WORK TO BE COMPLETED: Answer with nothing except the number of lines in the listing that include the word "class".

====================

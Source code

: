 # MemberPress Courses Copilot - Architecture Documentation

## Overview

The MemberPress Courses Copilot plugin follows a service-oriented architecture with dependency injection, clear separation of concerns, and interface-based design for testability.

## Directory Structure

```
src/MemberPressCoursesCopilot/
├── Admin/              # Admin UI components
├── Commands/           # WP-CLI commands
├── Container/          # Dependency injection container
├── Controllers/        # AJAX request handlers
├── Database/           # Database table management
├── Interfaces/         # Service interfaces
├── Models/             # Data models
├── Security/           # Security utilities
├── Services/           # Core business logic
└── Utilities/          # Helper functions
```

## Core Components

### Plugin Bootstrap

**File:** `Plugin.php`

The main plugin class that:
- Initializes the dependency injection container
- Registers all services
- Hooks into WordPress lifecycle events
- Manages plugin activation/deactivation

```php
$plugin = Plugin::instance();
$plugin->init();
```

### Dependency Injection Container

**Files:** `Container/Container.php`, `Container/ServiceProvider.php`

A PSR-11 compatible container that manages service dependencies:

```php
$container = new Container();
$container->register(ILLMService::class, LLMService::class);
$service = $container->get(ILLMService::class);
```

====================

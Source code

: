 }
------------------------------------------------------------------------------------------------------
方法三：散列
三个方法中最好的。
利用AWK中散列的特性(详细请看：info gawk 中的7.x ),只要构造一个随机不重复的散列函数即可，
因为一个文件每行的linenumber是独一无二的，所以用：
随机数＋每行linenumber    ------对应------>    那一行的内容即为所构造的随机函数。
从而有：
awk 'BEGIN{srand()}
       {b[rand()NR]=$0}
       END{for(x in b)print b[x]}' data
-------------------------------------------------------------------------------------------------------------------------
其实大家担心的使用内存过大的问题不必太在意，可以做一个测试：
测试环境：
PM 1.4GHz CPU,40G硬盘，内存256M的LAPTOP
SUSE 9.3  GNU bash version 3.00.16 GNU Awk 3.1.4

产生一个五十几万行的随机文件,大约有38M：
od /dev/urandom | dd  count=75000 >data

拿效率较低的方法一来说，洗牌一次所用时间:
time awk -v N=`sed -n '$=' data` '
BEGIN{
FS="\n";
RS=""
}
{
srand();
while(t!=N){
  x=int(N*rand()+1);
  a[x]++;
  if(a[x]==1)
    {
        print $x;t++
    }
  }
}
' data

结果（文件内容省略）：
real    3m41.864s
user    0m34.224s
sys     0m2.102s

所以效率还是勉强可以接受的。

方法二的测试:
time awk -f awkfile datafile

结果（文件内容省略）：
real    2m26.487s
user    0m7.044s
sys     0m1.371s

====================

TASK RESPONSE: 3